Will Arab & Muslim Leaders Start Coming to Jerusalem?

 A top headline from the recent Arab League International Conference on Jerusalem in Doha (or, as it was called in Arabic, the Conference on the Defense of Jerusalem) was Palestinian Authority President Mahmoud Abbas calling on Arab and Muslim leaders to visit Jerusalem.  Doing so, he made clear, should be seen as an act of solidarity with the Palestinians and to challenge Israeli efforts to isolate the city, not as an act of collaboration with or acquiescence to Israeli control over the city.  Previously, in November 2010, Egyptian Minister of Religious Endowments Mahmoud Hamdi Zaqzouq made a similar call, urging Muslims around the world to visit Jerusalem.

Now, it is being reported that, in response to Abbas’ call, a number of Arab delegations will soon visit, or attempt to visit, Jerusalem.  Reportedly the delegations will come from Tunis, Bahrain, Jordan, and other countries.

Since Israel’s establishment in 1948, and since Israel took control of East Jerusalem in 1967, few Arab or Muslim leaders have visited Jerusalem, despite the fact that it is home to the third holiest site in Islam, the Al Aqsa Mosque.  To do so has generally been considered a step toward normalization of relations with Israel – something that Arab and Muslim states have rejected outright or have rejected outside of the context of a peace agreement that resolves the Israeli-Palestinian conflict (i.e., the Arab Peace Initiative).

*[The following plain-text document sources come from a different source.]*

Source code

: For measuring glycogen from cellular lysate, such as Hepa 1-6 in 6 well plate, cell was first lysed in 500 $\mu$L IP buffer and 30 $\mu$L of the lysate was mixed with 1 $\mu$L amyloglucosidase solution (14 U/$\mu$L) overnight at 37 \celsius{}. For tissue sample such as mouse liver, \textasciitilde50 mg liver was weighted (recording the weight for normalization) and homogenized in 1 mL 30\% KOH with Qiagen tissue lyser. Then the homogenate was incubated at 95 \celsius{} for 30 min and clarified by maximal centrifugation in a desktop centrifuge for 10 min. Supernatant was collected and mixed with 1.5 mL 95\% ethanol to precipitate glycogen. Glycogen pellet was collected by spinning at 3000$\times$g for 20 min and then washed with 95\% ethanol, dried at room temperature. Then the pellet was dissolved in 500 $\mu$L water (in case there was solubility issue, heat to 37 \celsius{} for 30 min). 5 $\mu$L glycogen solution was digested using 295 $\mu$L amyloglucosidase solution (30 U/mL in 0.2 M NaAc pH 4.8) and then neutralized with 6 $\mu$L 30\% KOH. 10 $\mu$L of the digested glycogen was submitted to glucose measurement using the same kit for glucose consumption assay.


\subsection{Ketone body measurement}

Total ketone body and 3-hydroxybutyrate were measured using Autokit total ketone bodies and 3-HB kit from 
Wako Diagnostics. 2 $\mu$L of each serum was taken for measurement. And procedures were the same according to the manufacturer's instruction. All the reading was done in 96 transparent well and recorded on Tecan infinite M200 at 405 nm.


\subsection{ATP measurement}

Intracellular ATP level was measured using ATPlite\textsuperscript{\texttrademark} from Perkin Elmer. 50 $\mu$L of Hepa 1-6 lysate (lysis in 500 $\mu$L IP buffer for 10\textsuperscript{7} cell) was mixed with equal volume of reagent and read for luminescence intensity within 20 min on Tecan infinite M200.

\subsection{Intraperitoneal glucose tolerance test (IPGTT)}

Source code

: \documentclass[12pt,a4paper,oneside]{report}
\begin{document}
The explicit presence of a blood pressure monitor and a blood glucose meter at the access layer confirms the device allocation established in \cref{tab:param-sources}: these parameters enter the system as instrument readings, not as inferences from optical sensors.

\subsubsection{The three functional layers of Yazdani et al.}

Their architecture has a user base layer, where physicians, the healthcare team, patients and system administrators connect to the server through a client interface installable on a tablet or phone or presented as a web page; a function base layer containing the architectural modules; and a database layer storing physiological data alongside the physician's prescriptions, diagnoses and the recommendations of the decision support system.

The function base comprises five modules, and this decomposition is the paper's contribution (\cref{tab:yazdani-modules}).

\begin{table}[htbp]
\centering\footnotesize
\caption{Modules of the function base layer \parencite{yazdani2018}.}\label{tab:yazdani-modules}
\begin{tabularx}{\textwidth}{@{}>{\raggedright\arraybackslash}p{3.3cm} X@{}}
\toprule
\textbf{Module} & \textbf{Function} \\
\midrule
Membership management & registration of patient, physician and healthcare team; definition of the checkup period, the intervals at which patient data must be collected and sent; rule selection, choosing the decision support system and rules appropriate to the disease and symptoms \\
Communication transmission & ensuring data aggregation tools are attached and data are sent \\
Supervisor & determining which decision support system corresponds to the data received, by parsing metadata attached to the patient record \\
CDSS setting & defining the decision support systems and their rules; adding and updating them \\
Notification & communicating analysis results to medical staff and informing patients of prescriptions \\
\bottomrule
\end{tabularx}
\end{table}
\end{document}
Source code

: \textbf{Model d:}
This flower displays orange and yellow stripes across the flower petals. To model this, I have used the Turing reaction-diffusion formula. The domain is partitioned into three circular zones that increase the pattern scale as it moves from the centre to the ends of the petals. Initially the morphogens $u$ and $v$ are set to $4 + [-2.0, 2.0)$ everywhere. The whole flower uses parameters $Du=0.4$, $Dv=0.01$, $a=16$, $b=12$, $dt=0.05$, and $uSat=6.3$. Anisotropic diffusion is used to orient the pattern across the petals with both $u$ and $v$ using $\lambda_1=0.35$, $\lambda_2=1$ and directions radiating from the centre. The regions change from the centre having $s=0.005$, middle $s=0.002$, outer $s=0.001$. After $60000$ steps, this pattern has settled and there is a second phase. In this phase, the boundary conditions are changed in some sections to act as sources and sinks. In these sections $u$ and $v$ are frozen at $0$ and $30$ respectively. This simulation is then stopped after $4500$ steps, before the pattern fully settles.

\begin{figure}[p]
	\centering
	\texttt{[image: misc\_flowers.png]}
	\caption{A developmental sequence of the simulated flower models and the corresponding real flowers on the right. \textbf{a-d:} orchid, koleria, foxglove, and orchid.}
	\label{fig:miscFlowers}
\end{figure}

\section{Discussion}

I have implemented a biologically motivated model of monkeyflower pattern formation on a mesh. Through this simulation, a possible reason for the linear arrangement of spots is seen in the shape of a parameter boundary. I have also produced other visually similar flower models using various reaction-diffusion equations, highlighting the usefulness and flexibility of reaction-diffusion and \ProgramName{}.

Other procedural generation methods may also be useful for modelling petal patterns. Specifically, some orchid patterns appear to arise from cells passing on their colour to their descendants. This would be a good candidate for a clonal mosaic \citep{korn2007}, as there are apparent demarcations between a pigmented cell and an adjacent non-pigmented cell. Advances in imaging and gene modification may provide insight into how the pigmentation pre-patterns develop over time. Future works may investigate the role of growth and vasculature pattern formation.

Immediately after Abbas made his speech in Doha, prominent Sunni cleric Sheikh Yousef al-Qaradawi issued a fatwa forbidding non-Palestinian Muslims from visiting Jerusalem so long as the Israeli occupation continues (it is not clear if in this context Qaradawi is referring to the occupation of the West Bank/Gaza/East Jerusalem/Golan, or he means all of pre-1967 Israel).  Palestinian leaders urged Qardawi to retract the fatwa and have continued in their call for Arab and Muslim leaders to visit.  Palestinian minister of religious affairs Mahmoud al-Habbash argued, among other things, that “When Muslims and Christians visit Jerusalem, they are actually challenging the Israeli policies aimed at isolating the holy city. Such visits represent material and moral support to the Jerusalemites who insist on remaining in Jerusalem so that they will not feel they were left alone to defend the Arab and Islamic identity of Jerusalem and its Islamic and Christian holy places.”

Also worth noting: at the Doha Conference, Israeli MK Ahmed Tibi called on the Arab and Muslim world that “Arab states don’t know how to support East Jerusalem, only how to give empty slogans about it.”   He said that if the Arab world really cares about Palestinian East Jerusalem, it is time to start investing in it.